Fui o ghost writer da autobiografia de uma amiga. Desde 2011, tenho esta coluna no F5. E mantenho um blog pessoal desde 2007, onde escrevo todos os dias, chova ou faça sol.
No meio de tantos textos para mídias diferentes, ainda me faltava um gênero: o teatro. Sempre sonhei em escrever para o palco, mas a vida me levava por outros caminhos. Agora não falta mais. Na quinta-feira passada (18), estreou no Rio de Janeiro o monólogo “Quem Tem Medo de Olga del Volga?”, inspirado na vida e obra do artista argentino Patricio Bisso.

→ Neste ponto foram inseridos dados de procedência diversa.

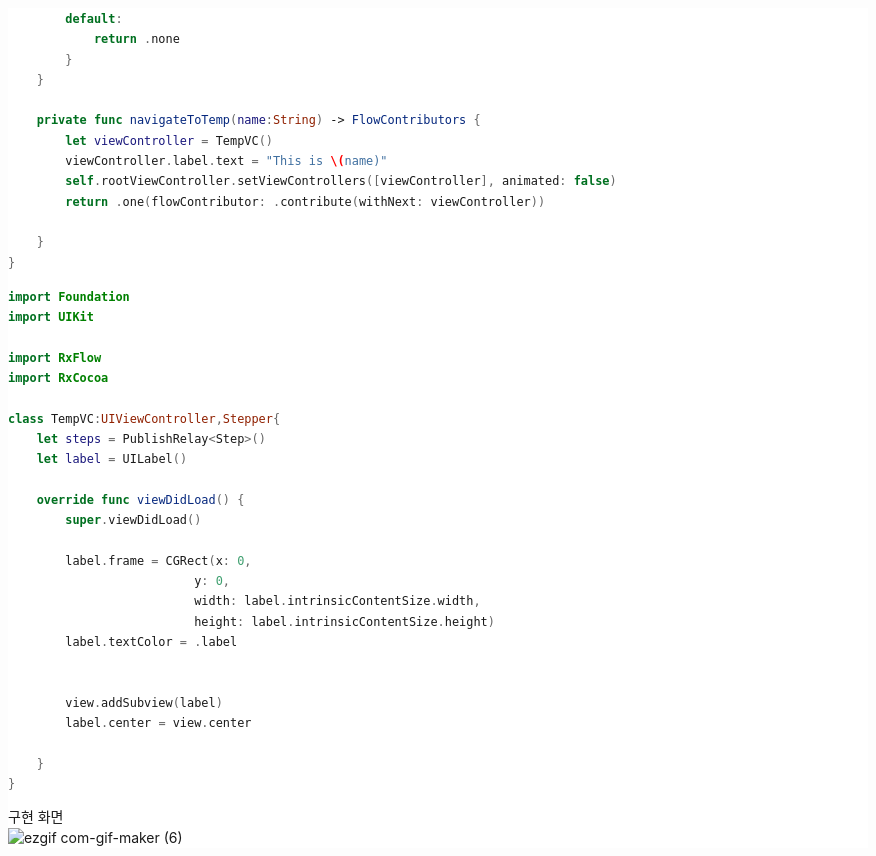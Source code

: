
 ```swift
        default:
            return .none
        }
    }
    
    private func navigateToTemp(name:String) -> FlowContributors {
        let viewController = TempVC()
        viewController.label.text = "This is \(name)"
        self.rootViewController.setViewControllers([viewController], animated: false)
        return .one(flowContributor: .contribute(withNext: viewController))
    
    }
}
```

```swift
import Foundation
import UIKit

import RxFlow
import RxCocoa

class TempVC:UIViewController,Stepper{
    let steps = PublishRelay<Step>()
    let label = UILabel()
    
    override func viewDidLoad() {
        super.viewDidLoad()
        
        label.frame = CGRect(x: 0,
                          y: 0,
                          width: label.intrinsicContentSize.width,
                          height: label.intrinsicContentSize.height)
        label.textColor = .label
        
        
        view.addSubview(label)
        label.center = view.center
        
    }
}
```

구현 화면  
![ezgif com-gif-maker (6)](https://user-images.githubusercontent.com/97213734/151660142-d6107223-1212-4f46-ac06-a9b8174a0fb8.gif)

Minha primeira peça, embora seja por demais pretensioso eu dizer que ela é minha. Para começo de conversa, o projeto não é meu. Ele surgiu da cabeça do ator Gustavo Klein, que interpretou Olga del Volga, a mais famosa personagem de Patrício, no filme “Hebe – a Estrela do Brasil”. O produtor teatral Marcelo Aouila, que eu conheço há anos, encampou a ideia, criou o título do espetáculo e só então me chamou.
Expliquei para o Marcelo que eu nunca tinha escrito para o teatro, e que um monólogo me parecia algo extremamente desafiador. Ele não deu a menor bola. Respondeu que eu tinha o humor necessário para uma empreitada dessas.
Além disso, eu tinha um “plus a mais”: conheci Patricio Bisso (1957-2019) pessoalmente, através de amigos em comum, e fui a vários de seus shows. Tanto Gustavo quanto Marcelo, bem mais jovens do que eu, não têm idade para terem visto Patricio em cena.
Levei um ano para terminar o texto, entre idas e vindas. Enquanto isto, Marcelo inscreveu o projeto num edital, e fomos aprovados. No final do ano passado, o produtor me avisou: “Vamos estrear no começo de fevereiro”.
“Vocês estão loucos”, disse eu. “Não há tempo hábil para levantar um espetáculo em tão pouco tempo, por mais simples que ele seja”. Para variar, eu estava enganado. Os ensaios levaram apenas 20 dias, e a peça entrou em cartaz em janeiro.
Vim para o Rio assistir à estreia, um pouco apreensivo. E se o texto não funcionar? Mas a equipe que Marcelo juntou me tranquilizava. O diretor Gilberto Gawronski é um dos mais respeitados do teatro carioca. Os figurinos são de Claudio Tovar, que chegou a trabalhar com Patricio Bisso. E a direção musical ficou a cargo de Wladimir Pinheiro, que substituiu com galhardia a orquestra com que eu sonhava (como se o orçamento desse para tanto).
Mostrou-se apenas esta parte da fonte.